Gem. § 33 Abs. 1 des Niedersächsischen Gesetzes über den Wald und die Landschaftsordnung (NWaldLG) beginnt die allgemeine Brut-, Setz- und Aufzuchtzeit am 1. April und endet am 15. Juli eines Jahres.
Das bedeutet, dass in dieser Zeit, Hunde in Wald und in der freien Landschaft an der Leine geführt werden müssen. Lediglich Hunde, die zur rechtmäßigen Jagdausübung, als Rettungs- oder Hütehunde oder von der Polizei, der Bundespolizei oder dem Zoll als Diensthunde eingesetzt werden oder ausgebildete Blindenführhunde sind, sind davon ausgenommen. Die Anleinpflicht gilt für diese Hunde natürlich auch, wenn sie nur Gassi geführt werden.

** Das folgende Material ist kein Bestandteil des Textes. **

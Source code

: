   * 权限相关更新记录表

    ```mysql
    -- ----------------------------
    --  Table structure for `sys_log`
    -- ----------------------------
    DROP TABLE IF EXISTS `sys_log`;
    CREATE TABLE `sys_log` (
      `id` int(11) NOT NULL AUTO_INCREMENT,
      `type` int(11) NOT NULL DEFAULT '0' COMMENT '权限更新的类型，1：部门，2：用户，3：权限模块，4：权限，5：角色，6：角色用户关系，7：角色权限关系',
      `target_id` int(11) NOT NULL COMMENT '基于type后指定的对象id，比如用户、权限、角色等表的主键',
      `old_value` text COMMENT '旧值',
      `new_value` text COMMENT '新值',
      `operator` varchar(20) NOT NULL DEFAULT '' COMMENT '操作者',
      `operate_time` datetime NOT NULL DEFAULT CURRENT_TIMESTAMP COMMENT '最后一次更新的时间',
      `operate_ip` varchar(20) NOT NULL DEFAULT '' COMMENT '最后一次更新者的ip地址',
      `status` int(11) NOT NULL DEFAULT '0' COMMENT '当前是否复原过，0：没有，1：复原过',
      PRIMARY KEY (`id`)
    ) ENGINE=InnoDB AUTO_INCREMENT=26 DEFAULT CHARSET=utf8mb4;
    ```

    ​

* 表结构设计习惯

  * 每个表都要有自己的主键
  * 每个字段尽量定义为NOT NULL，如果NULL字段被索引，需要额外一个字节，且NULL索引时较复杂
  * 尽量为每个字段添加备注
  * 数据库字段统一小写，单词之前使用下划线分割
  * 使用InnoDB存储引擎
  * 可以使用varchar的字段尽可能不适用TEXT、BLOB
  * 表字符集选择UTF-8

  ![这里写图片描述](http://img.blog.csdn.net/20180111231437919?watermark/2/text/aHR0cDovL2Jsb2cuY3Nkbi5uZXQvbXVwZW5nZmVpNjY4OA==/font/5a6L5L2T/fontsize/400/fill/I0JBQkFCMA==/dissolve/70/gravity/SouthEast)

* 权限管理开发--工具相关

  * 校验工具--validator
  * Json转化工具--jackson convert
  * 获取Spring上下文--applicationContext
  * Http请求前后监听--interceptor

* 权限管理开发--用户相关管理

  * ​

Diese strikte Anleinpflicht soll wildlebende Tiere vor Gefährdungen und Störungen schützen. Leider ist immer wieder zu beobachten, dass sich Hundehalter, teils aus Unkenntnis, teils aus Sorglosigkeit, nicht an die Bestimmungen halten. Es wird darauf hingewiesen, dass freilaufende Hunde, auch wenn sie nicht wildern, eine Störung der zu schützenden Waldtiere darstellen. Verstöße gegen die Anleinpflicht stellen eine Ordnungswidrigkeit dar und können mit einer Geldbuße bis zu 5.000 Euro geahndet werden.
Die freie Landschaft besteht aus den Flächen des Waldes und der übrigen freien Landschaft, auch wenn die Flächen innerhalb der im Zusammenhang bebauten Ortsteile liegen. Bestandteile dieser Flächen sind auch die zugehörigen Wege und Gewässer. Feld- und Waldwege, die nicht öffentlich gewidmet sind (das ist in der Regel der Fall), gehören nach § 2 NWaldG zur freien Landschaft, somit besteht dort die Anleinpflicht.

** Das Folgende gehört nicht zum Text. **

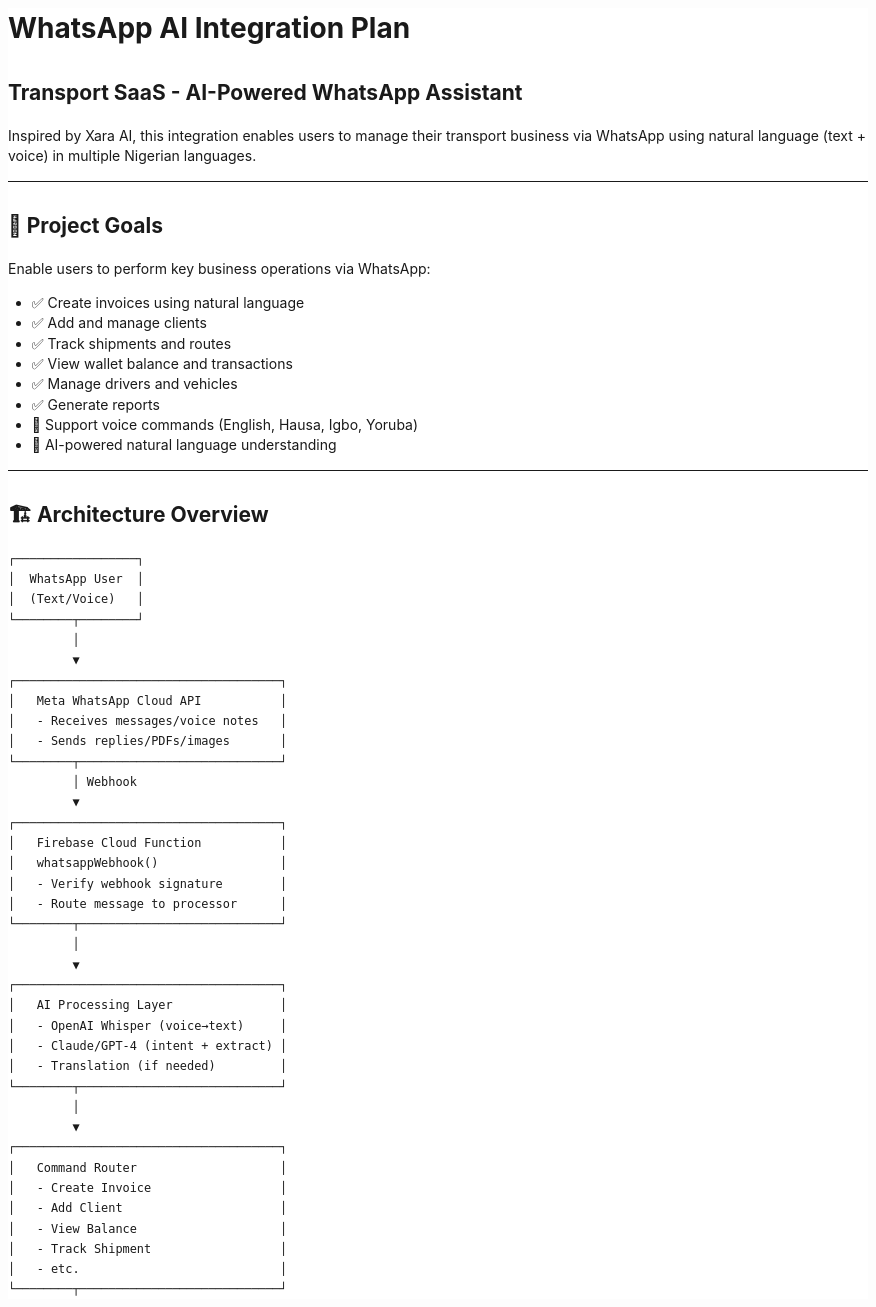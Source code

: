 # WhatsApp AI Integration Plan
## Transport SaaS - AI-Powered WhatsApp Assistant

Inspired by Xara AI, this integration enables users to manage their transport business via WhatsApp using natural language (text + voice) in multiple Nigerian languages.

---

## 🎯 Project Goals

Enable users to perform key business operations via WhatsApp:
- ✅ Create invoices using natural language
- ✅ Add and manage clients
- ✅ Track shipments and routes
- ✅ View wallet balance and transactions
- ✅ Manage drivers and vehicles
- ✅ Generate reports
- 🎤 Support voice commands (English, Hausa, Igbo, Yoruba)
- 🤖 AI-powered natural language understanding

---

## 🏗️ Architecture Overview

```
┌─────────────────┐
│  WhatsApp User  │
│  (Text/Voice)   │
└────────┬────────┘
         │
         ▼
┌─────────────────────────────────────┐
│   Meta WhatsApp Cloud API           │
│   - Receives messages/voice notes   │
│   - Sends replies/PDFs/images       │
└────────┬────────────────────────────┘
         │ Webhook
         ▼
┌─────────────────────────────────────┐
│   Firebase Cloud Function           │
│   whatsappWebhook()                 │
│   - Verify webhook signature        │
│   - Route message to processor      │
└────────┬────────────────────────────┘
         │
         ▼
┌─────────────────────────────────────┐
│   AI Processing Layer               │
│   - OpenAI Whisper (voice→text)     │
│   - Claude/GPT-4 (intent + extract) │
│   - Translation (if needed)         │
└────────┬────────────────────────────┘
         │
         ▼
┌─────────────────────────────────────┐
│   Command Router                    │
│   - Create Invoice                  │
│   - Add Client                      │
│   - View Balance                    │
│   - Track Shipment                  │
│   - etc.                            │
└────────┬────────────────────────────┘
```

| 1. | Straßen und Wege, soweit sie aufgrund straßengesetzlicher Regelung für den öffentlichen Verkehr bestimmt sind, |
| 2. | Gebäude, Hofflächen und Gärten, |
| 3. | Gartenbauflächen einschließlich Erwerbsbaumschulen und Erwerbsobstflächen sowie |
| 4. | Parkanlagen, die im räumlichen Zusammenhang zu baulichen Anlagen stehen, die zum dauernden Aufenthalt von Menschen bestimmt sind. |
Im Interesse der Wildtiere wird um Beachtung der Anleinpflicht in der o. g. Zeit gebeten.